# INSTRUCTIONS FOR THE TASK
Comb the records below for the string "DataDog" and copy each line where it turns up.

Saved data entries
══════════════════════════════
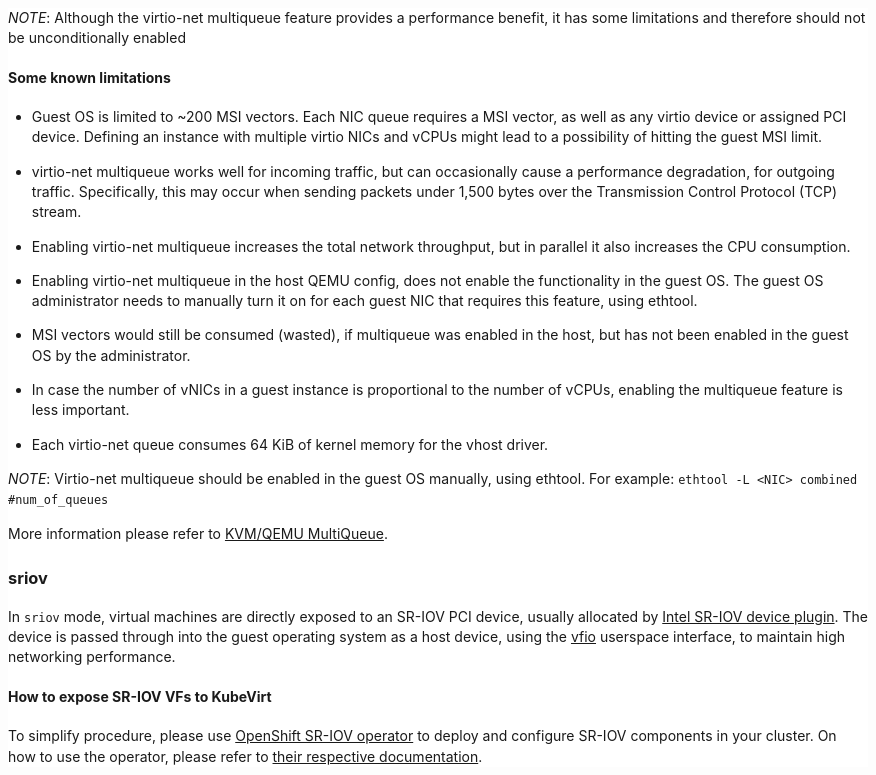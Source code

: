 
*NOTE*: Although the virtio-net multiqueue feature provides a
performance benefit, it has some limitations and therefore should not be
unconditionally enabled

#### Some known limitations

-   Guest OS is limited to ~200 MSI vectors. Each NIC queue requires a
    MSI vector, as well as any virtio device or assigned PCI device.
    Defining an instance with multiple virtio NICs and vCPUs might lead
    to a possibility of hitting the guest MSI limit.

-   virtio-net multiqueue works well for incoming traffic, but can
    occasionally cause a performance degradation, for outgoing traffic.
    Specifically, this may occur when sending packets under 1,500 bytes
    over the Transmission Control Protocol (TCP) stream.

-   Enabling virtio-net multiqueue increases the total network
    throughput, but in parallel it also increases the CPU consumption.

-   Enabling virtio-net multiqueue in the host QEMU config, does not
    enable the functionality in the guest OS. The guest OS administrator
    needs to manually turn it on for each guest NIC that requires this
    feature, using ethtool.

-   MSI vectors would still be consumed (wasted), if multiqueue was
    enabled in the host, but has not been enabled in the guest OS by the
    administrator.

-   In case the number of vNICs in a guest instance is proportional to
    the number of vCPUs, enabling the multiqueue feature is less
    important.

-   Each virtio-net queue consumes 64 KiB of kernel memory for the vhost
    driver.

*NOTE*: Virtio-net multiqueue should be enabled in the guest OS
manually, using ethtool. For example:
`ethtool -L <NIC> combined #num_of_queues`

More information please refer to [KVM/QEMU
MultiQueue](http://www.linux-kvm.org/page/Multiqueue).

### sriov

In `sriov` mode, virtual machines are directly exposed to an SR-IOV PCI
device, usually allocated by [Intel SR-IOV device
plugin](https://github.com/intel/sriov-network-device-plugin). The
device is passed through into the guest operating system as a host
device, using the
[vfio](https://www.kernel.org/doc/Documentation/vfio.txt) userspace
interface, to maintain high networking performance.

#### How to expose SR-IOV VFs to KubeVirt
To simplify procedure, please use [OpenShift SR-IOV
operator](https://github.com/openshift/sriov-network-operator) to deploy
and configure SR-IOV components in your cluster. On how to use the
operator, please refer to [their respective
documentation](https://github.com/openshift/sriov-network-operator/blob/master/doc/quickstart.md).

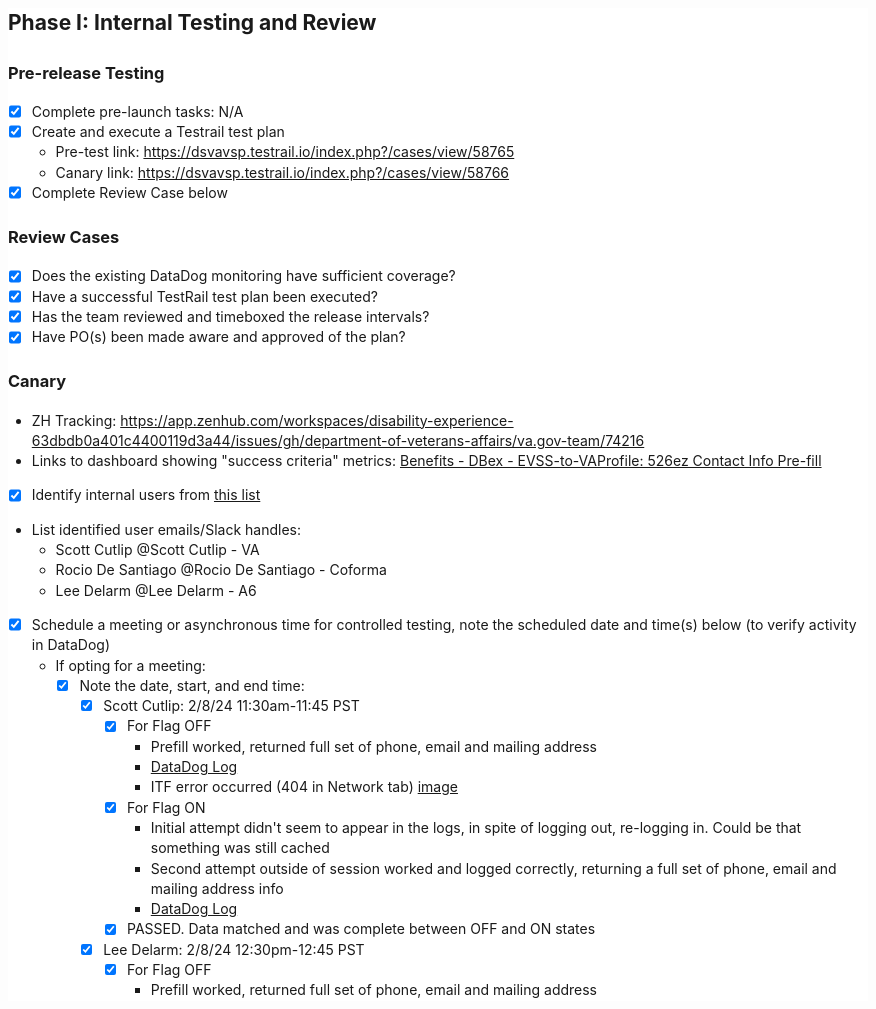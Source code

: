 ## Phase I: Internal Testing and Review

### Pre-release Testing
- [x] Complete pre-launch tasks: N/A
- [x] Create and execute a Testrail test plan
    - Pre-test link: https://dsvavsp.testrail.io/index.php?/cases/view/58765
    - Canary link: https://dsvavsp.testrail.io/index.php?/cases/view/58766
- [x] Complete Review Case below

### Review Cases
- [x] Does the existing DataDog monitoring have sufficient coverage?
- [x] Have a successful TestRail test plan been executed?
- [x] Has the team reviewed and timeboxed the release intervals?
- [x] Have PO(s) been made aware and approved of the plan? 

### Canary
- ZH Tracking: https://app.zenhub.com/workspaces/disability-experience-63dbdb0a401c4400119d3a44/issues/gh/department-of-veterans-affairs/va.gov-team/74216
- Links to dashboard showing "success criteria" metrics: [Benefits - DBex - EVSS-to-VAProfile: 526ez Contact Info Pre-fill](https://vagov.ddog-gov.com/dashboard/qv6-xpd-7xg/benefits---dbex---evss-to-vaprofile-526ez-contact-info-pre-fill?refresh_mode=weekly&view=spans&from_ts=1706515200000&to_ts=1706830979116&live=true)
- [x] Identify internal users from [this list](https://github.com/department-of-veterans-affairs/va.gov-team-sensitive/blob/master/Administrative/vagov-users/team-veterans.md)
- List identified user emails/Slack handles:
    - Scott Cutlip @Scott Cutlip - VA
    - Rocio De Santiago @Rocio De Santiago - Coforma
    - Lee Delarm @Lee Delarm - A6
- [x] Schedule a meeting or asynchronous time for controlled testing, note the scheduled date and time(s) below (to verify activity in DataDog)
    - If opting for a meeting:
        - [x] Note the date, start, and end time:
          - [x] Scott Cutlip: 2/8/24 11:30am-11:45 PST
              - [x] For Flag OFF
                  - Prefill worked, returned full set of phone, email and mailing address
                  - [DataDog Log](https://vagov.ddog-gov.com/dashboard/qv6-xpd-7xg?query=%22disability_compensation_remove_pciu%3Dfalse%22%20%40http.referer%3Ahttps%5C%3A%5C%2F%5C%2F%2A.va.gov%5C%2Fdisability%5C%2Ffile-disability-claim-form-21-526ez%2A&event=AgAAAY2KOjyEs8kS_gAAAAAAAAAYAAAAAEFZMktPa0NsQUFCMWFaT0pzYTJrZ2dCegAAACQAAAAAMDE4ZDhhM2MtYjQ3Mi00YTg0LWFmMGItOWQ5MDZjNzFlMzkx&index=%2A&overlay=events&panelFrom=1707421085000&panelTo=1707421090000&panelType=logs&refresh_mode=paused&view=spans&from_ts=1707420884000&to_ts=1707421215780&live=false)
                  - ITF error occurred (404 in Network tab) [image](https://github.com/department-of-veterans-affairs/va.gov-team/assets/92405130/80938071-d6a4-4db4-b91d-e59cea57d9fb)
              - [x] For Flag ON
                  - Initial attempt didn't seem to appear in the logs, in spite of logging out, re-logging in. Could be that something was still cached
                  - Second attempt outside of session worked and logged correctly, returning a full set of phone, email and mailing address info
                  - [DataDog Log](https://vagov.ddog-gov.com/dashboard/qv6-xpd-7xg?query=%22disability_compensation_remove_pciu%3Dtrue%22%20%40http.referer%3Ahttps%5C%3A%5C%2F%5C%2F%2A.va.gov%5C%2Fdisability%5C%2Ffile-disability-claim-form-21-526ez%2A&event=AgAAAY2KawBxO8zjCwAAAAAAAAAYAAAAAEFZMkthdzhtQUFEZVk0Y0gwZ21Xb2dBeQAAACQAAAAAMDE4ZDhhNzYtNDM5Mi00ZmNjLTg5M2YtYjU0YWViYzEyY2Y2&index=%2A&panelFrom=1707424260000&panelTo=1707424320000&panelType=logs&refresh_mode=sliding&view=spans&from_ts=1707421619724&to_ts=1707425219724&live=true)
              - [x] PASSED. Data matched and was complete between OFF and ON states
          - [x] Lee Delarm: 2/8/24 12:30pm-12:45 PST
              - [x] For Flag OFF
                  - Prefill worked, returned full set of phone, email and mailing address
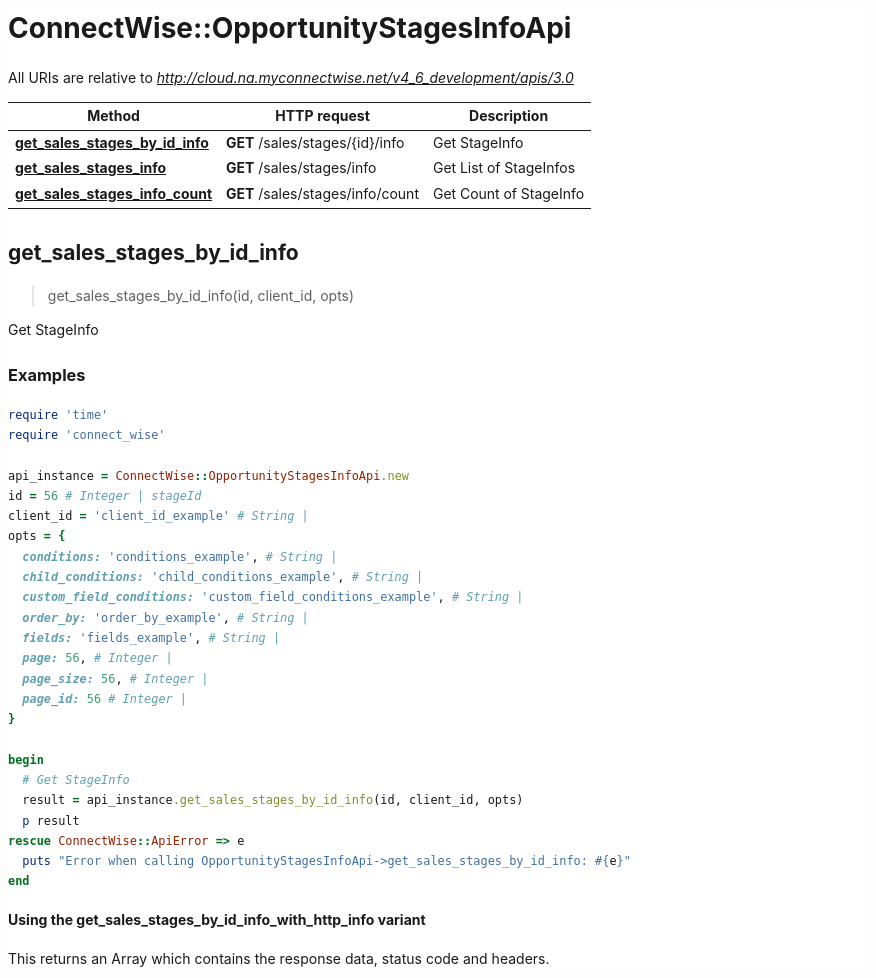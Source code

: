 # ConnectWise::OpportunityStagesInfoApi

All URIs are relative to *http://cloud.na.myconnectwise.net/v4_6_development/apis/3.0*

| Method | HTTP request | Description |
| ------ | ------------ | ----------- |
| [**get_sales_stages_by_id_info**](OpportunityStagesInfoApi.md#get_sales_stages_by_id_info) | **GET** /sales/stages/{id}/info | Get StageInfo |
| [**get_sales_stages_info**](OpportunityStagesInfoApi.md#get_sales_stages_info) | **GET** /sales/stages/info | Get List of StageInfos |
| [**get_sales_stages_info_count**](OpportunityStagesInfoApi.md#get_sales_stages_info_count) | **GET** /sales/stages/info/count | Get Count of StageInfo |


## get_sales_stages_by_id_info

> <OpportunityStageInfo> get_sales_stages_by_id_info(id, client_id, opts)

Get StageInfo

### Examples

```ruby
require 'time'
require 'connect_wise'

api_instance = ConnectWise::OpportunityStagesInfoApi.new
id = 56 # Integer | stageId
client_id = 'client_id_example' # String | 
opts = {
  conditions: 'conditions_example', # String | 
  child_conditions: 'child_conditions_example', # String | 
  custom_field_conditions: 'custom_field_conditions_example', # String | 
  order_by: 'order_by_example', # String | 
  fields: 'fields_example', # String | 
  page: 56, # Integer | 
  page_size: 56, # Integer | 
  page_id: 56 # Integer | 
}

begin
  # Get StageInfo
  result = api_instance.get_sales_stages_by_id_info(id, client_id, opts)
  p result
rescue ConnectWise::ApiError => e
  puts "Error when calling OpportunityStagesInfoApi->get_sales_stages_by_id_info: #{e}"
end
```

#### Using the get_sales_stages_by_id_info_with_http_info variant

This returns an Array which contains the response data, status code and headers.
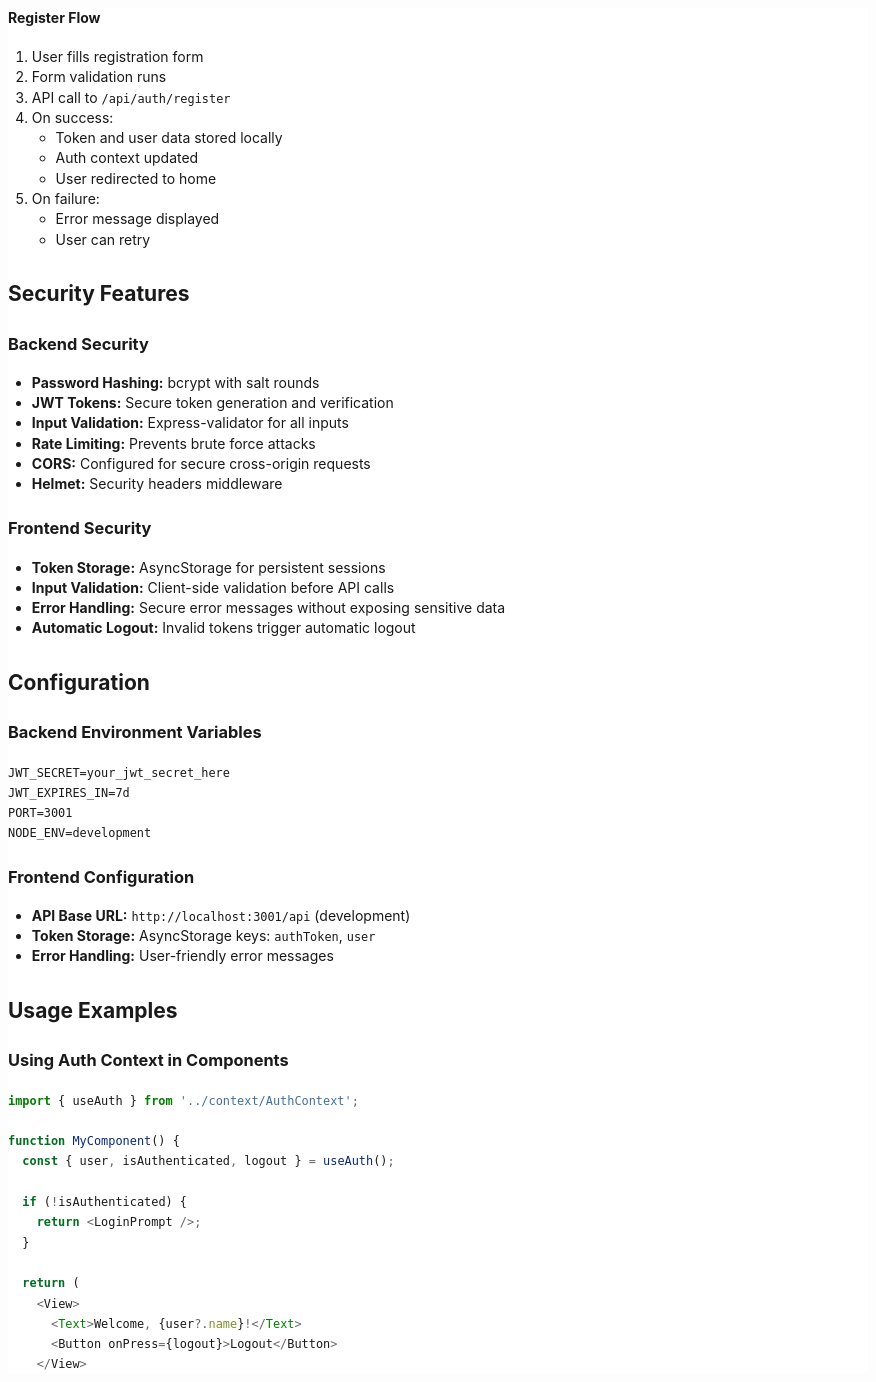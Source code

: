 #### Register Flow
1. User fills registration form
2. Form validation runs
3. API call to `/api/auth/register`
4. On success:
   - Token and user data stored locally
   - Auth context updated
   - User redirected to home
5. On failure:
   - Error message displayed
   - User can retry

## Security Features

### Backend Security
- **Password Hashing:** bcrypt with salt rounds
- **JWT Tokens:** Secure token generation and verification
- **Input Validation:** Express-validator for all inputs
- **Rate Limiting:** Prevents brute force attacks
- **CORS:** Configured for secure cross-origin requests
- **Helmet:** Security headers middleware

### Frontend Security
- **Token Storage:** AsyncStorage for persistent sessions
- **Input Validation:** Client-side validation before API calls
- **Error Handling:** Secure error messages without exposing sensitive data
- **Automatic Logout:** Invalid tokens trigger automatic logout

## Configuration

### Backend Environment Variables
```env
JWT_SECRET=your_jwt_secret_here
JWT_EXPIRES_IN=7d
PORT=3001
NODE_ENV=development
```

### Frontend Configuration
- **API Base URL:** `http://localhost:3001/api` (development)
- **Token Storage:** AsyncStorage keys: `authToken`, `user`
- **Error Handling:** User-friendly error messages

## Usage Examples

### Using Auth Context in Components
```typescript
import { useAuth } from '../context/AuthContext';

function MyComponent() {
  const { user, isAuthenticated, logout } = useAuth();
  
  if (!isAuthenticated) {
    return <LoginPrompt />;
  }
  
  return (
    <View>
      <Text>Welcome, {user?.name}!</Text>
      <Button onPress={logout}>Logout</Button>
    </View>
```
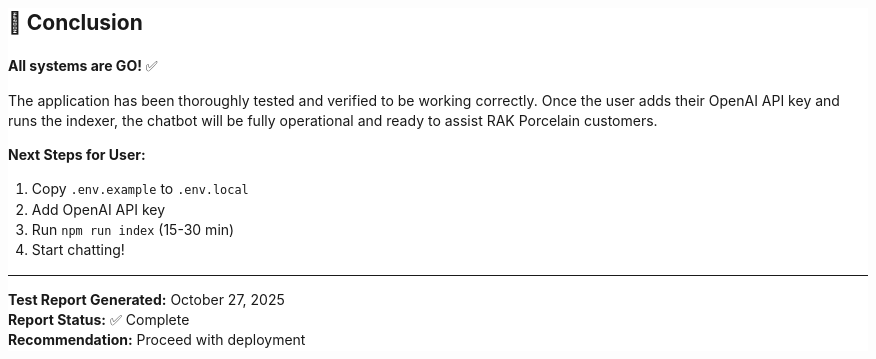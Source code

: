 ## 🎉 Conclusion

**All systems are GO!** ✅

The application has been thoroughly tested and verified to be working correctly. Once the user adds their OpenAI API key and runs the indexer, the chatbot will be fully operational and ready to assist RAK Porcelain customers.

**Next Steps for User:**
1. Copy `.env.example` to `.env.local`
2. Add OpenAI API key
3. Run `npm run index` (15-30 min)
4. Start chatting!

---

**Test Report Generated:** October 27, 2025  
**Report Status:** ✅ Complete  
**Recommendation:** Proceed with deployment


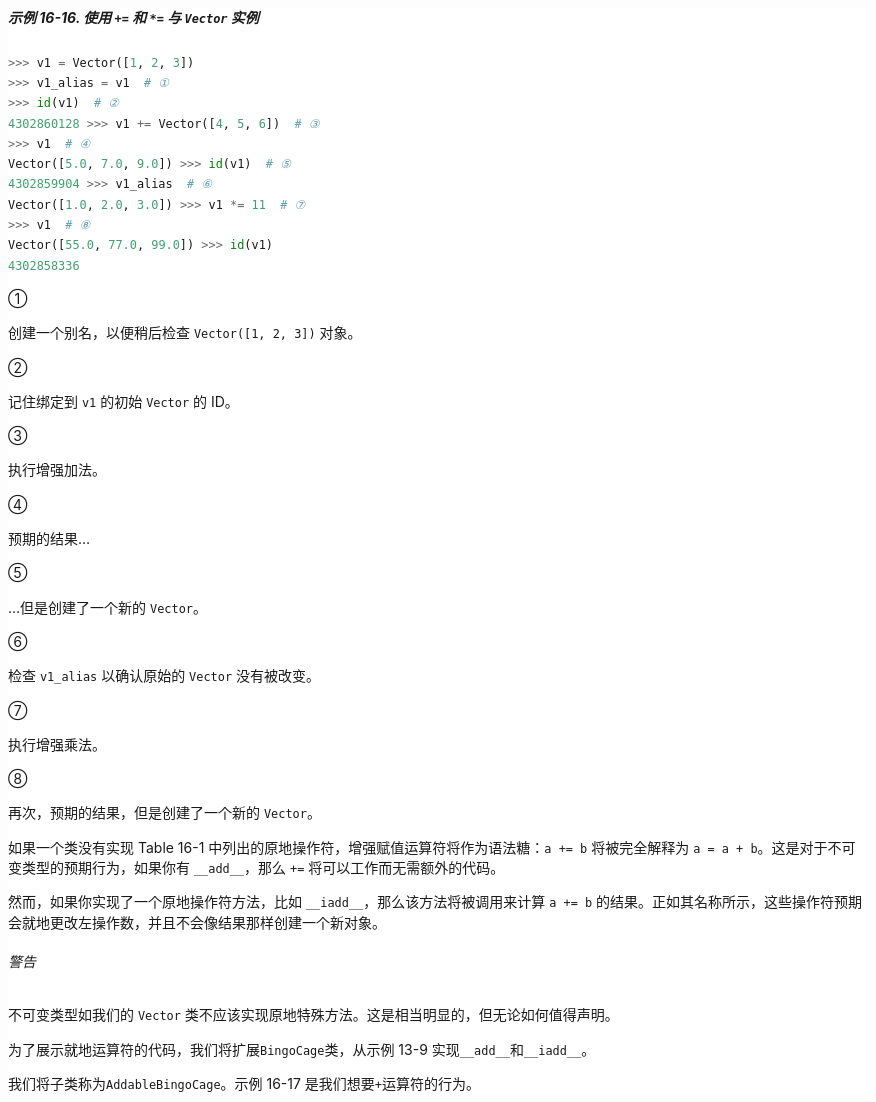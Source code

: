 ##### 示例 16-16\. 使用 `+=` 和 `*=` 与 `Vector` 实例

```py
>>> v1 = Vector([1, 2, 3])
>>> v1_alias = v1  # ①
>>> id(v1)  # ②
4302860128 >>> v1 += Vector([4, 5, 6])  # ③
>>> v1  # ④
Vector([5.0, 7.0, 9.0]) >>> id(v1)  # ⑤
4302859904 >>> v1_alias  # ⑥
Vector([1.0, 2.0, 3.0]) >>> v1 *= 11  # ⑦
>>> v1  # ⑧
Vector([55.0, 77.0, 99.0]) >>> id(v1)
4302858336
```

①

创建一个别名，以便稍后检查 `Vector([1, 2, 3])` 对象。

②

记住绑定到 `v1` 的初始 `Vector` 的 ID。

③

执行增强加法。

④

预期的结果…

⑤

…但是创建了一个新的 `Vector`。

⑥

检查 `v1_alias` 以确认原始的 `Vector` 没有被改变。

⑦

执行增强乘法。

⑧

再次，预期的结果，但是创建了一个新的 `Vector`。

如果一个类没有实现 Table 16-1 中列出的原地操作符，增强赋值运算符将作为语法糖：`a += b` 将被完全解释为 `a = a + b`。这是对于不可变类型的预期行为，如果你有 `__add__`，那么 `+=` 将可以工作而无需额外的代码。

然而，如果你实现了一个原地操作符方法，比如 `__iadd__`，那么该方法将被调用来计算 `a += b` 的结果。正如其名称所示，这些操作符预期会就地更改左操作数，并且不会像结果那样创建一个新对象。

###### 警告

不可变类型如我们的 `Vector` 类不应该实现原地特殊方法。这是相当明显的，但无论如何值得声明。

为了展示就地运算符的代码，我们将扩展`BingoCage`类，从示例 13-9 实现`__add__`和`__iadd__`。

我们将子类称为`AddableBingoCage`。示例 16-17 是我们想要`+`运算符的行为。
══════════════════════════════
# EXERCISE RESPONSE
- [x] Does the existing DataDog monitoring have sufficient coverage?
- [x] Schedule a meeting or asynchronous time for controlled testing, note the scheduled date and time(s) below (to verify activity in DataDog)
                  - [DataDog Log](https://vagov.ddog-gov.com/dashboard/qv6-xpd-7xg?query=%22disability_compensation_remove_pciu%3Dfalse%22%20%40http.referer%3Ahttps%5C%3A%5C%2F%5C%2F%2A.va.gov%5C%2Fdisability%5C%2Ffile-disability-claim-form-21-526ez%2A&event=AgAAAY2KOjyEs8kS_gAAAAAAAAAYAAAAAEFZMktPa0NsQUFCMWFaT0pzYTJrZ2dCegAAACQAAAAAMDE4ZDhhM2MtYjQ3Mi00YTg0LWFmMGItOWQ5MDZjNzFlMzkx&index=%2A&overlay=events&panelFrom=1707421085000&panelTo=1707421090000&panelType=logs&refresh_mode=paused&view=spans&from_ts=1707420884000&to_ts=1707421215780&live=false)
                  - [DataDog Log](https://vagov.ddog-gov.com/dashboard/qv6-xpd-7xg?query=%22disability_compensation_remove_pciu%3Dtrue%22%20%40http.referer%3Ahttps%5C%3A%5C%2F%5C%2F%2A.va.gov%5C%2Fdisability%5C%2Ffile-disability-claim-form-21-526ez%2A&event=AgAAAY2KawBxO8zjCwAAAAAAAAAYAAAAAEFZMkthdzhtQUFEZVk0Y0gwZ21Xb2dBeQAAACQAAAAAMDE4ZDhhNzYtNDM5Mi00ZmNjLTg5M2YtYjU0YWViYzEyY2Y2&index=%2A&panelFrom=1707424260000&panelTo=1707424320000&panelType=logs&refresh_mode=sliding&view=spans&from_ts=1707421619724&to_ts=1707425219724&live=true)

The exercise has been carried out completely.